Evidence of meeting #52 for Citizenship and Immigration in the 39th Parliament, 1st Session. (The original version is on Parliament’s site, as are the minutes.) The winning word was macdonald.

A recording is available from Parliament.

On the agenda

MPs speaking

Also speaking

Ian MacDonald  Senior Barrister, Immigration and Criminal Law, Garden Court Chambers (United Kingdom), As an Individual

11:45 a.m.

Conservative

The Chair Conservative Norman Doyle

Thank you, Mr. MacDonald.

We now go to Mr. Raymond Gravel of the Bloc party. Mr. Gravel.

11:45 a.m.

Bloc

Raymond Gravel Bloc Repentigny, QC

Thank you, Mr. MacDonald. I read your biographical notes which were translated into French. You have a fairly impressive resume.

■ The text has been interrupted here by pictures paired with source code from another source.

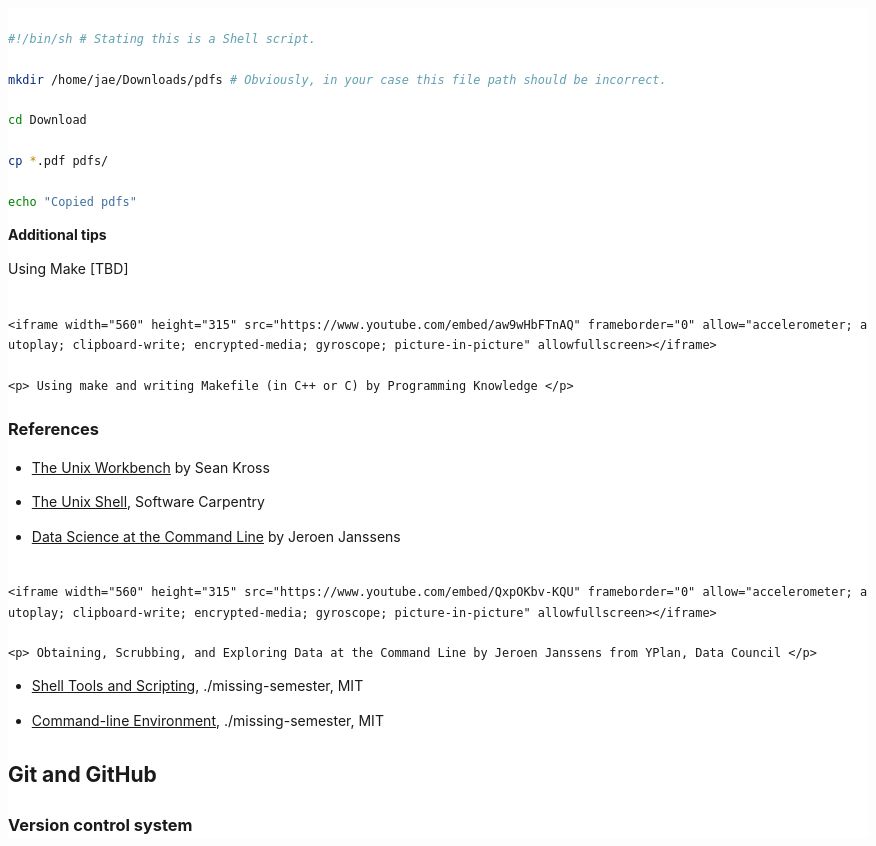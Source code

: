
 ```sh

#!/bin/sh # Stating this is a Shell script. 

mkdir /home/jae/Downloads/pdfs # Obviously, in your case this file path should be incorrect.

cd Download

cp *.pdf pdfs/ 

echo "Copied pdfs"

```

**Additional tips**

Using Make [TBD]

```{=html}

<iframe width="560" height="315" src="https://www.youtube.com/embed/aw9wHbFTnAQ" frameborder="0" allow="accelerometer; autoplay; clipboard-write; encrypted-media; gyroscope; picture-in-picture" allowfullscreen></iframe>

<p> Using make and writing Makefile (in C++ or C) by Programming Knowledge </p>
```

### References 

- [The Unix Workbench](https://seankross.com/the-unix-workbench/) by Sean Kross 

- [The Unix Shell](http://swcarpentry.GitHub.io/shell-novice/), Software Carpentry 

- [Data Science at the Command Line](https://www.datascienceatthecommandline.com/1e/) by Jeroen Janssens 

```{=html}

<iframe width="560" height="315" src="https://www.youtube.com/embed/QxpOKbv-KQU" frameborder="0" allow="accelerometer; autoplay; clipboard-write; encrypted-media; gyroscope; picture-in-picture" allowfullscreen></iframe>

<p> Obtaining, Scrubbing, and Exploring Data at the Command Line by Jeroen Janssens from YPlan, Data Council </p>
```

- [Shell Tools and Scripting](https://missing.csail.mit.edu/2020/shell-tools/), ./missing-semester, MIT  

- [Command-line Environment](https://missing.csail.mit.edu/2020/command-line/), ./missing-semester, MIT

## Git and GitHub

### Version control system 
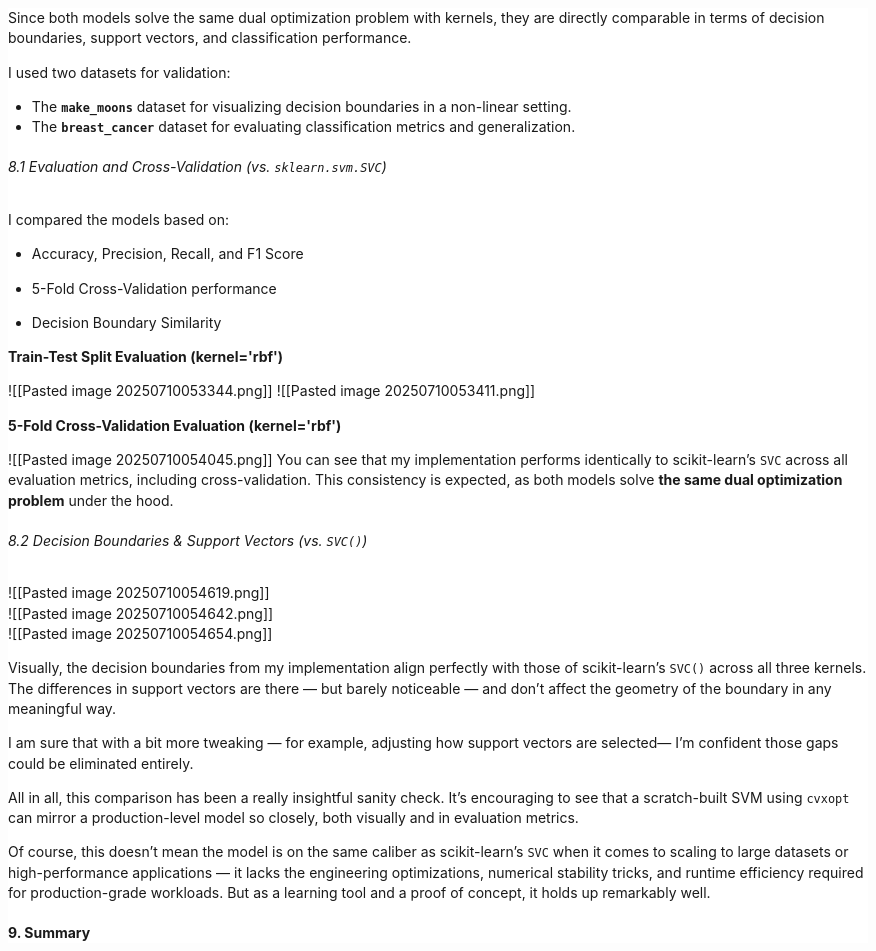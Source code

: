 Since both models solve the same dual optimization problem with kernels, they are directly comparable in terms of decision boundaries, support vectors, and classification performance.

I used two datasets for validation:

- The **`make_moons`** dataset for visualizing decision boundaries in a non-linear setting.
- The **`breast_cancer`** dataset for evaluating classification metrics and generalization.

###### 8.1 Evaluation and Cross-Validation (vs. `sklearn.svm.SVC`)

I compared the models based on:

- Accuracy, Precision, Recall, and F1 Score
- 5-Fold Cross-Validation performance

- Decision Boundary Similarity

**Train-Test Split Evaluation (kernel='rbf')**

![[Pasted image 20250710053344.png]]
![[Pasted image 20250710053411.png]]

**5-Fold Cross-Validation Evaluation (kernel='rbf')**

![[Pasted image 20250710054045.png]]
You can see that my implementation performs identically to scikit-learn’s `SVC` across all evaluation metrics, including cross-validation. This consistency is expected, as both models solve **the same dual optimization problem** under the hood.

###### 8.2 Decision Boundaries & Support Vectors (vs. `SVC()`)

![[Pasted image 20250710054619.png]]  
![[Pasted image 20250710054642.png]]  
![[Pasted image 20250710054654.png]]

Visually, the decision boundaries from my implementation align perfectly with those of scikit-learn’s `SVC()` across all three kernels. The differences in support vectors are there — but barely noticeable — and don’t affect the geometry of the boundary in any meaningful way.

I am sure that with a bit more tweaking — for example, adjusting how support vectors are selected— I’m confident those gaps could be eliminated entirely.

All in all, this comparison has been a really insightful sanity check. It’s encouraging to see that a scratch-built SVM using `cvxopt` can mirror a production-level model so closely, both visually and in evaluation metrics.

Of course, this doesn’t mean the model is on the same caliber as scikit-learn’s `SVC` when it comes to scaling to large datasets or high-performance applications — it lacks the engineering optimizations, numerical stability tricks, and runtime efficiency required for production-grade workloads. But as a learning tool and a proof of concept, it holds up remarkably well.

#### 9. Summary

I have a question for you about security certificates in Great Britain. How much weight do these certificates carry when it comes to detaining a person in Great Britain?

11:45 a.m.

Senior Barrister, Immigration and Criminal Law, Garden Court Chambers (United Kingdom), As an Individual

Ian MacDonald

We don't actually have anything quite like security certificates in Britain. But if the Secretary of State decides that someone ought to be deported because they are a threat to security, then the Secretary of State has the power of arrest and detention pending deportation. That, in fact, is what at the moment SIAC is mainly dealing with under its current caseload.

What is happening, of course—I think our opposition may be different from the Canadian one, but we will not deport people either, if there is a risk of their being tortured, because of the United Nations Convention Against Torture, which has been incorporated into U.K. domestic law, or because it would be a breach of article 3 of the European Convention on Human Rights, which forbids absolutely torture and inhumane and degrading treatment. We will not return people in those circumstances, and that applies all over Europe.

What the British government are now trying to do is circumscribe their international obligations by entering into diplomatic agreements, or what are called memorandums of understanding. The first of those memorandums of understanding, one relating to Algeria and a second to Libya, have been before SIAC and will be working their way up through our court system, but we don't expect them to get as far as the House of Lords for a very long time.

So in a sense it's a different approach, but a lot of us have a lot of concerns about memorandums of understanding, because they seem to attempt to bypass very clear international obligations.

And they aren't simply being used in relation to terrorist offences. I've recently done a case where a memorandum of understanding was apparently reached between the Chinese government and the British government about the removal of a police chief who had been giving passports out to people who belong to Falun Gong, the Christian group in China.

There are important legal issues that are raised; there are important issues about the enforcement of international human rights law. There are also difficult factual issues involved with those developments.

11:50 a.m.

Conservative

The Chair Conservative Norman Doyle

Thank you, Mr. Gravel.

We have three more people who wish to ask questions, Mr. MacDonald. We have Nina Grewal of the Conservative Party, and we'll have two more after that.

Ms. Grewal.

11:50 a.m.

Conservative

Nina Grewal Conservative Fleetwood—Port Kells, BC

Thank you, Mr. Chair.

Thank you, Mr. MacDonald, for agreeing to speak to our committee and share your insights into the detention of terrorism suspects.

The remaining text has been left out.